— Давид, — попросил Амос, — сними, пожалуйста, бумагу с Холста.
Шестое чувство подсказало мне, что не следует этого делать.
— Ты сам, Амос, это твой день, — ответил я.
— Это не мой день, — поправил меня Амос, — это Тамарин день, — он склонил голову и сделал шаг в сторону.
«Да кто бы сомневался!» — воскликнет искушенный читатель, — «даже название твоего рассказа выдает тебя с потрохами!»
Не спешите, дорогой искушенный читатель, я еще не поставил точку. На картине была совсем не та Тамара, погибшая в катастрофе более десятка лет назад, не беззаботно смеющаяся молодая девчонка, фотография которой в траурной рамке стояла рядом. Тамара на картине прожила все эти нелегкие годы и вернулась, наконец, к Амосу. Зрелая женщина, излучающая свет и мудрость — свет Ренуара и мудрость Леонардо; покой и счастье узнавания каждой маленькой морщинки в уголках глаз, изгиба губ, пряди волос, наклона шеи и головы, родимого пятнышка на плече; единения, которое дает лишь проверенная годами любовь.

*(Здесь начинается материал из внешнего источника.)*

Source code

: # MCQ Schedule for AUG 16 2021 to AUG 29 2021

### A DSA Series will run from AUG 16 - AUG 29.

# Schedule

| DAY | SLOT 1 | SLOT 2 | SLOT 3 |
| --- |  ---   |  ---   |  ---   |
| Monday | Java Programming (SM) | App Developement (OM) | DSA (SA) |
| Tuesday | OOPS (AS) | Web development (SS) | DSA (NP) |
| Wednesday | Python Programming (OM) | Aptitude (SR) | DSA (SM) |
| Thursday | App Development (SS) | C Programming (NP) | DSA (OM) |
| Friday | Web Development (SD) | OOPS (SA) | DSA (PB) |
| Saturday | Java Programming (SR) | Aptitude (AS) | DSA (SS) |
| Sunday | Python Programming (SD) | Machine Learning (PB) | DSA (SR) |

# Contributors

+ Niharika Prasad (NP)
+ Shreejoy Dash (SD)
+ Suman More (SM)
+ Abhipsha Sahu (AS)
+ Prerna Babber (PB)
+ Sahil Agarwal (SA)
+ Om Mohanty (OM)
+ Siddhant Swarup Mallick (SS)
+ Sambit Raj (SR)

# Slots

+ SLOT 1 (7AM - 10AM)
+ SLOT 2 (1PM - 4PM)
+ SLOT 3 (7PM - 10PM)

Ее присутствие физически ощущалось в помещении. Эффект присутствия был столь велик, что затихла, казалось, даже оживленная тель-авивская улица.
— Сегодня годовщина, — тихо сказал Амос, — и я благодарю всех, кто пришел поклониться Тамаре.
И тогда Офра выхватила из стоящей на полу вазы белый гладиуолус, коротким резким движением сорвала с длинного стебля бутоны и бросила их на пол перед портретом, как по традиции бросают на могилу горсть земли. Она молча обняла Амоса и прошептала ему:
— Небеса послали ей утешение*… И тебе тоже.
Я посмотрел на Офру и понял, какой же шанс в жизни я упустил.
* Традиционная фраза сефардских евреев на похоронах: «Небеса пошлют тебе утешение».